WORK TO COMPLETE:
Transcribe the following entries word for word; no picture is to appear in the copy.

(Saved data entries)
________

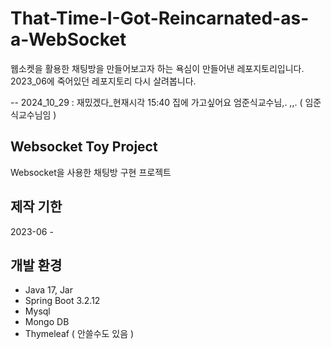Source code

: # That-Time-I-Got-Reincarnated-as-a-WebSocket


웹소켓을 활용한 채팅방을 만들어보고자 하는 욕심이 만들어낸 레포지토리입니다.
2023_06에 죽어있던 레포지토리 다시 살려봅니다.

-- 2024_10_29 : 재밌겠다_현재시각 15:40 집에 가고싶어요 엄준식교수님,. ,,.  ( 임준식교수님임 )


## Websocket Toy Project

Websocket을 사용한 채팅방 구현 프로젝트

## 제작 기한

2023-06 -

## 개발 환경

- Java 17, Jar
- Spring Boot 3.2.12
- Mysql 
- Mongo DB
- Thymeleaf ( 안쓸수도 있음 )
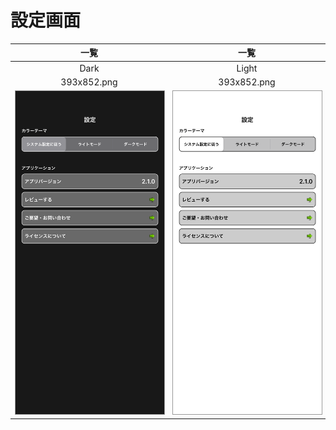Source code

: # 設定画面

|一覧|一覧|
|:---:|:---:|
|Dark|Light|
|393x852.png|393x852.png|
|<img src='../ReferenceImages_64/設定画面/testSettingViewController_一覧_Dark_393x852.png' width='250' style='border: 1px solid #999' />|<img src='../ReferenceImages_64/設定画面/testSettingViewController_一覧_Light_393x852.png' width='250' style='border: 1px solid #999' />|

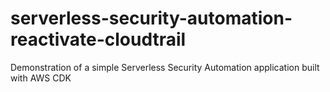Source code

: # serverless-security-automation-reactivate-cloudtrail
Demonstration of a simple Serverless Security Automation application built with AWS CDK

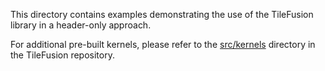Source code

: This directory contains examples demonstrating the use of the TileFusion library in a header-only approach.

For additional pre-built kernels, please refer to the [src/kernels](https://github.com/microsoft/TileFusion/tree/master/src/kernels) directory in the TileFusion repository.
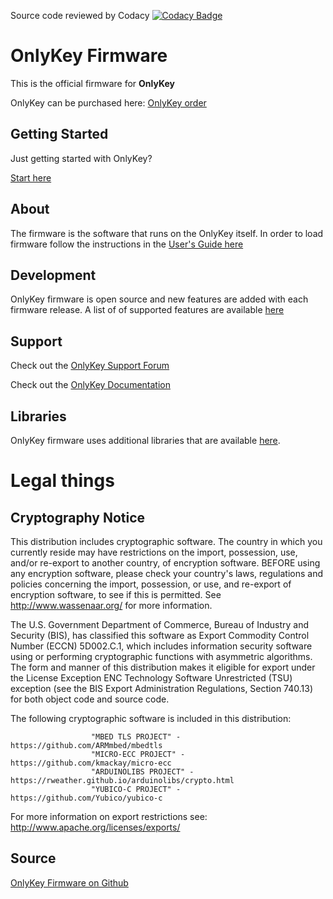 Source code reviewed by Codacy [![Codacy Badge](https://api.codacy.com/project/badge/Grade/77e197a2efbc42758ff94cd6105709a1)](https://www.codacy.com/app/onlykey/OnlyKey-Firmware?utm_source=github.com&amp;utm_medium=referral&amp;utm_content=trustcrypto/OnlyKey-Firmware&amp;utm_campaign=Badge_Grade)

# OnlyKey Firmware

This is the official firmware for **OnlyKey**

OnlyKey can be purchased here: [OnlyKey order](http://www.crp.to/p/)

## Getting Started

Just getting started with OnlyKey?

[Start here](http://www.crp.to/okstart)

## About

The firmware is the software that runs on the OnlyKey itself. In order to load firmware follow the instructions in the [User's Guide here](https://docs.crp.to/usersguide.html#loading-onlykey-firmware)

## Development

OnlyKey firmware is open source and new features are added with each firmware release. A list of of supported features are available [here](https://docs.crp.to/features.html)

## Support

Check out the [OnlyKey Support Forum](https://groups.google.com/forum/#!forum/onlykey)

Check out the [OnlyKey Documentation](https://docs.crp.to)

## Libraries

OnlyKey firmware uses additional libraries that are available [here](https://github.com/trustcrypto/libraries).

# Legal things
## Cryptography Notice

This distribution includes cryptographic software. The country in which you currently reside may have restrictions on the import, possession, use, and/or re-export to another country, of encryption software.
BEFORE using any encryption software, please check your country's laws, regulations and policies concerning the import, possession, or use, and re-export of encryption software, to see if this is permitted.
See <http://www.wassenaar.org/> for more information.

The U.S. Government Department of Commerce, Bureau of Industry and Security (BIS), has classified this software as Export Commodity Control Number (ECCN) 5D002.C.1, which includes information security software using or performing cryptographic functions with asymmetric algorithms.
The form and manner of this distribution makes it eligible for export under the License Exception ENC Technology Software Unrestricted (TSU) exception (see the BIS Export Administration Regulations, Section 740.13) for both object code and source code.

The following cryptographic software is included in this distribution:

                      "MBED TLS PROJECT" - https://github.com/ARMmbed/mbedtls
                      "MICRO-ECC PROJECT" - https://github.com/kmackay/micro-ecc
                      "ARDUINOLIBS PROJECT" - https://rweather.github.io/arduinolibs/crypto.html
                      "YUBICO-C PROJECT" - https://github.com/Yubico/yubico-c

For more information on export restrictions see: http://www.apache.org/licenses/exports/

## Source

[OnlyKey Firmware on Github](https://github.com/trustcrypto/OnlyKey-Firmware)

________

WORKED SOLUTION:
Source code

: # That-Time-I-Got-Reincarnated-as-a-WebSocket


웹소켓을 활용한 채팅방을 만들어보고자 하는 욕심이 만들어낸 레포지토리입니다.
2023_06에 죽어있던 레포지토리 다시 살려봅니다.

-- 2024_10_29 : 재밌겠다_현재시각 15:40 집에 가고싶어요 엄준식교수님,. ,,.  ( 임준식교수님임 )


## Websocket Toy Project

Websocket을 사용한 채팅방 구현 프로젝트

## 제작 기한

2023-06 -

## 개발 환경

- Java 17, Jar
- Spring Boot 3.2.12
- Mysql 
- Mongo DB
- Thymeleaf ( 안쓸수도 있음 )
Source code

: # 設定画面

|一覧|一覧|
|:---:|:---:|
|Dark|Light|
|393x852.png|393x852.png|
|<img src='../ReferenceImages_64/設定画面/testSettingViewController_一覧_Dark_393x852.png' width='250' style='border: 1px solid #999' />|<img src='../ReferenceImages_64/設定画面/testSettingViewController_一覧_Light_393x852.png' width='250' style='border: 1px solid #999' />|

Source code

: # serverless-security-automation-reactivate-cloudtrail
Demonstration of a simple Serverless Security Automation application built with AWS CDK

Source code

: This directory contains examples demonstrating the use of the TileFusion library in a header-only approach.

For additional pre-built kernels, please refer to the [src/kernels](https://github.com/microsoft/TileFusion/tree/master/src/kernels) directory in the TileFusion repository.
 Source code reviewed by Codacy [![Codacy Badge](https://api.codacy.com/project/badge/Grade/77e197a2efbc42758ff94cd6105709a1)](https://www.codacy.com/app/onlykey/OnlyKey-Firmware?utm_source=github.com&amp;utm_medium=referral&amp;utm_content=trustcrypto/OnlyKey-Firmware&amp;utm_campaign=Badge_Grade)

# OnlyKey Firmware

This is the official firmware for **OnlyKey**

OnlyKey can be purchased here: [OnlyKey order](http://www.crp.to/p/)

## Getting Started

Just getting started with OnlyKey?

[Start here](http://www.crp.to/okstart)

## About

The firmware is the software that runs on the OnlyKey itself. In order to load firmware follow the instructions in the [User's Guide here](https://docs.crp.to/usersguide.html#loading-onlykey-firmware)

## Development

OnlyKey firmware is open source and new features are added with each firmware release. A list of of supported features are available [here](https://docs.crp.to/features.html)

## Support

Check out the [OnlyKey Support Forum](https://groups.google.com/forum/#!forum/onlykey)

Check out the [OnlyKey Documentation](https://docs.crp.to)

## Libraries

OnlyKey firmware uses additional libraries that are available [here](https://github.com/trustcrypto/libraries).

# Legal things
## Cryptography Notice

This distribution includes cryptographic software. The country in which you currently reside may have restrictions on the import, possession, use, and/or re-export to another country, of encryption software.
BEFORE using any encryption software, please check your country's laws, regulations and policies concerning the import, possession, or use, and re-export of encryption software, to see if this is permitted.
See <http://www.wassenaar.org/> for more information.

The U.S. Government Department of Commerce, Bureau of Industry and Security (BIS), has classified this software as Export Commodity Control Number (ECCN) 5D002.C.1, which includes information security software using or performing cryptographic functions with asymmetric algorithms.
The form and manner of this distribution makes it eligible for export under the License Exception ENC Technology Software Unrestricted (TSU) exception (see the BIS Export Administration Regulations, Section 740.13) for both object code and source code.

The following cryptographic software is included in this distribution:

                      "MBED TLS PROJECT" - https://github.com/ARMmbed/mbedtls
                      "MICRO-ECC PROJECT" - https://github.com/kmackay/micro-ecc
                      "ARDUINOLIBS PROJECT" - https://rweather.github.io/arduinolibs/crypto.html
                      "YUBICO-C PROJECT" - https://github.com/Yubico/yubico-c

For more information on export restrictions see: http://www.apache.org/licenses/exports/

## Source

[OnlyKey Firmware on Github](https://github.com/trustcrypto/OnlyKey-Firmware)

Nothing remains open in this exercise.